Available data
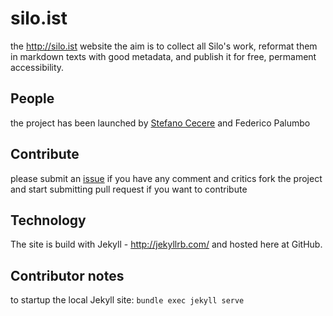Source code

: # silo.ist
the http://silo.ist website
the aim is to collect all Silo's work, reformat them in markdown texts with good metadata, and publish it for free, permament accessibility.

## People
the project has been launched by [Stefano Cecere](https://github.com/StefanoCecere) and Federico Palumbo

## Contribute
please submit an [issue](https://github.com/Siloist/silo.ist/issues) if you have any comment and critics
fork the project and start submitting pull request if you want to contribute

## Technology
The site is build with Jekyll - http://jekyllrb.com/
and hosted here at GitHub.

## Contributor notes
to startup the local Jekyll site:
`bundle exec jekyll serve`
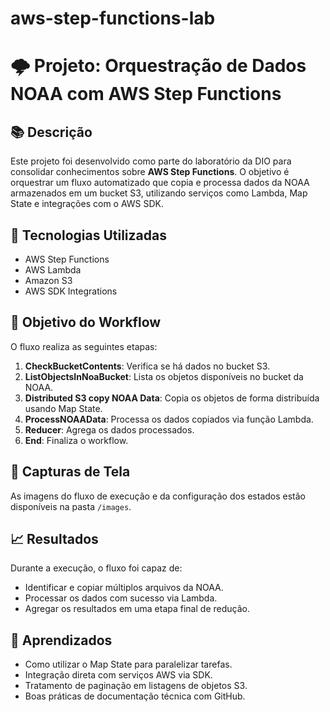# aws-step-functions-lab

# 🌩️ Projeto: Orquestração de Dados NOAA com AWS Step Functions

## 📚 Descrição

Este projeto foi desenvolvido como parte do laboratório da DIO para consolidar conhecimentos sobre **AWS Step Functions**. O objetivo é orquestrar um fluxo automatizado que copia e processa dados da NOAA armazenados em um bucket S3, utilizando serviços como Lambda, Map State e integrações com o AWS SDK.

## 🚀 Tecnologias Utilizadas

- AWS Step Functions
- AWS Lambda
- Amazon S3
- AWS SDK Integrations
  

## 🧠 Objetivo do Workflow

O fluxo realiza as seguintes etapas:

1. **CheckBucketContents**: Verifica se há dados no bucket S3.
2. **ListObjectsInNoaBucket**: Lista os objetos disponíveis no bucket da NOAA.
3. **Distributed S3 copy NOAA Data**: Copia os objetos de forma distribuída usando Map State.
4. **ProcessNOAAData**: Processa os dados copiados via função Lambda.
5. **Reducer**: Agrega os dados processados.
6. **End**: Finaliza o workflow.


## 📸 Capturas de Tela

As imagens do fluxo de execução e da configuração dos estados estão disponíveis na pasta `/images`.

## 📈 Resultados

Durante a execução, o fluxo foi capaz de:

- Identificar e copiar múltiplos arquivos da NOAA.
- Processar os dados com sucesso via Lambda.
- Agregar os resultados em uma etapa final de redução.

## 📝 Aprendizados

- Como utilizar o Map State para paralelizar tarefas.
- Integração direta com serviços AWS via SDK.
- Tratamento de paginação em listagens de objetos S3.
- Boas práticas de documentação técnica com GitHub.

---

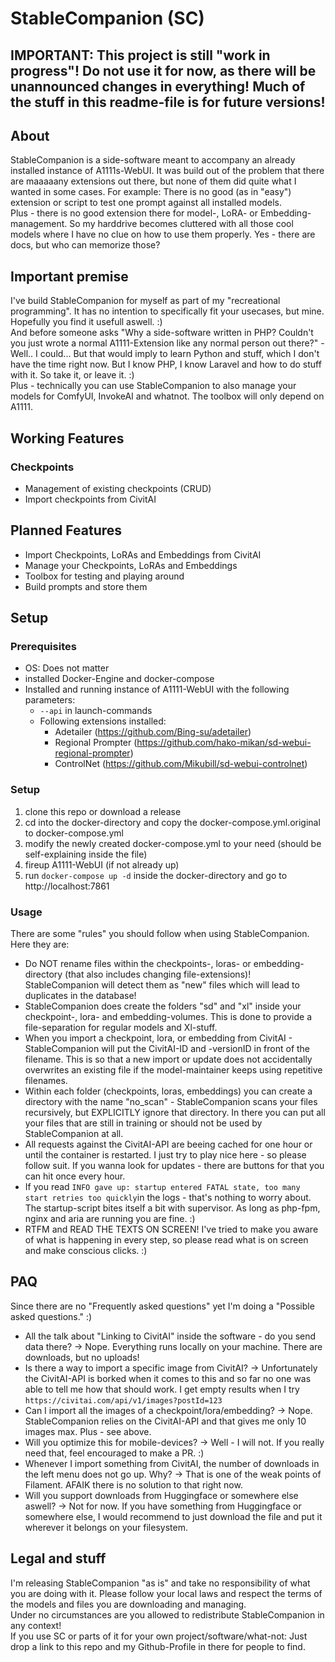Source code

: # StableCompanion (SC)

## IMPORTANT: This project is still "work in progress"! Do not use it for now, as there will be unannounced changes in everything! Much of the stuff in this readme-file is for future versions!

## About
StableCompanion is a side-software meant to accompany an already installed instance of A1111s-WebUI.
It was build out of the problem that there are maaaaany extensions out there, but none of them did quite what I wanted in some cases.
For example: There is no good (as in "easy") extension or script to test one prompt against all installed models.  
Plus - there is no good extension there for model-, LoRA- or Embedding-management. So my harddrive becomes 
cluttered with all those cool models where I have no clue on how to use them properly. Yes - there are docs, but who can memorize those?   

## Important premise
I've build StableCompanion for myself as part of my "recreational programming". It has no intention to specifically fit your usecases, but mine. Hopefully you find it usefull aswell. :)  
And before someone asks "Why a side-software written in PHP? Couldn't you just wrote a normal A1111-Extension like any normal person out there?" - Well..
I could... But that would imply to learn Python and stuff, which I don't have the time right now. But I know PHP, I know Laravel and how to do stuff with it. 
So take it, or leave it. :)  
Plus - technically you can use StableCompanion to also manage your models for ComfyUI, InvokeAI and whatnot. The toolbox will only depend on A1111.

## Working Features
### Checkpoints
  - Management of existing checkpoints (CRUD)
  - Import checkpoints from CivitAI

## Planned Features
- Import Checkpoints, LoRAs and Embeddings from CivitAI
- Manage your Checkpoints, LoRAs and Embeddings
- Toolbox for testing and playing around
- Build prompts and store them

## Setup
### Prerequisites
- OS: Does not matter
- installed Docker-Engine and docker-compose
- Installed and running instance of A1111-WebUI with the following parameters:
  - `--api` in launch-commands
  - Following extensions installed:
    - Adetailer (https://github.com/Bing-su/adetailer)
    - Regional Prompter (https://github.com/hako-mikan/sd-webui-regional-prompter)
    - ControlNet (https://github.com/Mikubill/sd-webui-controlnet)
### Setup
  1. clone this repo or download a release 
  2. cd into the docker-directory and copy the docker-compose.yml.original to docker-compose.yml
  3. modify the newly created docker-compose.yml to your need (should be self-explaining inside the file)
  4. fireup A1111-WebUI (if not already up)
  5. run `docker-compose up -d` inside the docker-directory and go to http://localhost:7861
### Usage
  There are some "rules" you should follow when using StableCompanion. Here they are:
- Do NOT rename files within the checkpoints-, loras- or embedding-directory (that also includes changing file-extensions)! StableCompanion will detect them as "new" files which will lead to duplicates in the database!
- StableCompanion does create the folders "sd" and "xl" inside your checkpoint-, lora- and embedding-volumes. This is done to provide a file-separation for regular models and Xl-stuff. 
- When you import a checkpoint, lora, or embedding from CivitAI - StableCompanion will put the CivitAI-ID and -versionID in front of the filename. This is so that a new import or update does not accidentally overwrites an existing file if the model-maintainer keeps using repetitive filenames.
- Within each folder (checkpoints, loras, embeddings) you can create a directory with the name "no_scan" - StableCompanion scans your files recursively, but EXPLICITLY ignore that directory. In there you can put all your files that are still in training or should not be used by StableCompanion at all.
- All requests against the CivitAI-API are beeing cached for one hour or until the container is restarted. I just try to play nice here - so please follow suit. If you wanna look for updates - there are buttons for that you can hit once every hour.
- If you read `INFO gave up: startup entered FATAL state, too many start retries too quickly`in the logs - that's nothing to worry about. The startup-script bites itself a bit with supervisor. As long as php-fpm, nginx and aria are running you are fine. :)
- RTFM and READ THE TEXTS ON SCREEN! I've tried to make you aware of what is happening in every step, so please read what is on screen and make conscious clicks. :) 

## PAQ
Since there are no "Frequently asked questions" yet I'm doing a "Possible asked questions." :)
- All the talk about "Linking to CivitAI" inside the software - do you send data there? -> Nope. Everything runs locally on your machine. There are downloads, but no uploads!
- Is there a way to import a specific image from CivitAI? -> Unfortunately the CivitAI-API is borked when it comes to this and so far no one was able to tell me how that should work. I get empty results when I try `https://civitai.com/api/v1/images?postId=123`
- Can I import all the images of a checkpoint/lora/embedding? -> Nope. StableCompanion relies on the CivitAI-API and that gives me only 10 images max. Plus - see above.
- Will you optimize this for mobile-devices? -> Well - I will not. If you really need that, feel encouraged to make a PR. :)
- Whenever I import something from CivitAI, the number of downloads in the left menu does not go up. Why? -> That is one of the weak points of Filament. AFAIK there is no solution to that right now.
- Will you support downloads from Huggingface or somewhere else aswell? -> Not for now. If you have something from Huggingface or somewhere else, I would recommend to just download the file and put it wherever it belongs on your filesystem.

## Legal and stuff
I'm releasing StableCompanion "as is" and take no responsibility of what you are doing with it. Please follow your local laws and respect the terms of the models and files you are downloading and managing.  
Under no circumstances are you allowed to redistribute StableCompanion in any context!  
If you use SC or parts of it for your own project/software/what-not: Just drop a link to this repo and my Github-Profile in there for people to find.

Task directions
Using only the listing above, restate exactly the lines from the line containing "- Will you support" through the line containing "## Legal and stuff", both included.

Response below
- Will you support downloads from Huggingface or somewhere else aswell? -> Not for now. If you have something from Huggingface or somewhere else, I would recommend to just download the file and put it wherever it belongs on your filesystem.

## Legal and stuff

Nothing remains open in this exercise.